# [THE TASK]
The answer is the full set of records, given again exactly and without images.

# [DATA PROVIDED]
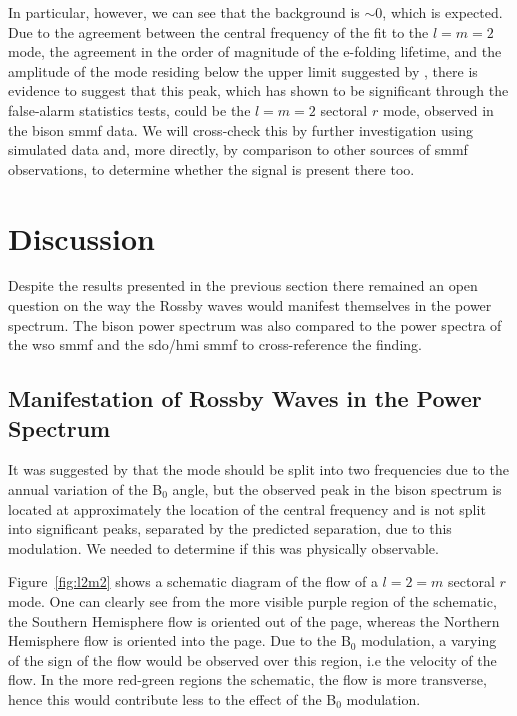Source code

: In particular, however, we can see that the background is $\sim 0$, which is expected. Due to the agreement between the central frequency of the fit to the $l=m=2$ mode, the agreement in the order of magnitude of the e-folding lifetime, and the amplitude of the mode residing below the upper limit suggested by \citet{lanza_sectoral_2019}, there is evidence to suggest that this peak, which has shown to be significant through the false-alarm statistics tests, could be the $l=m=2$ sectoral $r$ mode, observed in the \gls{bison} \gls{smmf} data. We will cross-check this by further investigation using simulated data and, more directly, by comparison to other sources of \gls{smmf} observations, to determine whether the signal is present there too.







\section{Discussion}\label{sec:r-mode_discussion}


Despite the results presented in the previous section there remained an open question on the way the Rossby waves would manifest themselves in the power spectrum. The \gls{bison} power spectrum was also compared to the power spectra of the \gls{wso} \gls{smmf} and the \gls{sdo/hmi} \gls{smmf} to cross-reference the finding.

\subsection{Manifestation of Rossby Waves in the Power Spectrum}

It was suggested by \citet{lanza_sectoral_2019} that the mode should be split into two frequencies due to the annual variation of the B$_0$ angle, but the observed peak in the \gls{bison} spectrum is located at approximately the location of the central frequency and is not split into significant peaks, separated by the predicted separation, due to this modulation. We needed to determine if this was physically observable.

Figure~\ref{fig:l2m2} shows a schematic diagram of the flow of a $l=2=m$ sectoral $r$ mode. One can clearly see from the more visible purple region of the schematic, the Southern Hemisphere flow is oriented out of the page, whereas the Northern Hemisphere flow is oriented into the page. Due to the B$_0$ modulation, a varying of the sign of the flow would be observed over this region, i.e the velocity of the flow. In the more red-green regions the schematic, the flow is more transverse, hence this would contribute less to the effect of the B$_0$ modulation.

# [ANSWER TO THE PROBLEM]
Source code

: In particular, however, we can see that the background is $\sim 0$, which is expected. Due to the agreement between the central frequency of the fit to the $l=m=2$ mode, the agreement in the order of magnitude of the e-folding lifetime, and the amplitude of the mode residing below the upper limit suggested by \citet{lanza_sectoral_2019}, there is evidence to suggest that this peak, which has shown to be significant through the false-alarm statistics tests, could be the $l=m=2$ sectoral $r$ mode, observed in the \gls{bison} \gls{smmf} data. We will cross-check this by further investigation using simulated data and, more directly, by comparison to other sources of \gls{smmf} observations, to determine whether the signal is present there too.







\section{Discussion}\label{sec:r-mode_discussion}


Despite the results presented in the previous section there remained an open question on the way the Rossby waves would manifest themselves in the power spectrum. The \gls{bison} power spectrum was also compared to the power spectra of the \gls{wso} \gls{smmf} and the \gls{sdo/hmi} \gls{smmf} to cross-reference the finding.

\subsection{Manifestation of Rossby Waves in the Power Spectrum}

It was suggested by \citet{lanza_sectoral_2019} that the mode should be split into two frequencies due to the annual variation of the B$_0$ angle, but the observed peak in the \gls{bison} spectrum is located at approximately the location of the central frequency and is not split into significant peaks, separated by the predicted separation, due to this modulation. We needed to determine if this was physically observable.

Figure~\ref{fig:l2m2} shows a schematic diagram of the flow of a $l=2=m$ sectoral $r$ mode. One can clearly see from the more visible purple region of the schematic, the Southern Hemisphere flow is oriented out of the page, whereas the Northern Hemisphere flow is oriented into the page. Due to the B$_0$ modulation, a varying of the sign of the flow would be observed over this region, i.e the velocity of the flow. In the more red-green regions the schematic, the flow is more transverse, hence this would contribute less to the effect of the B$_0$ modulation.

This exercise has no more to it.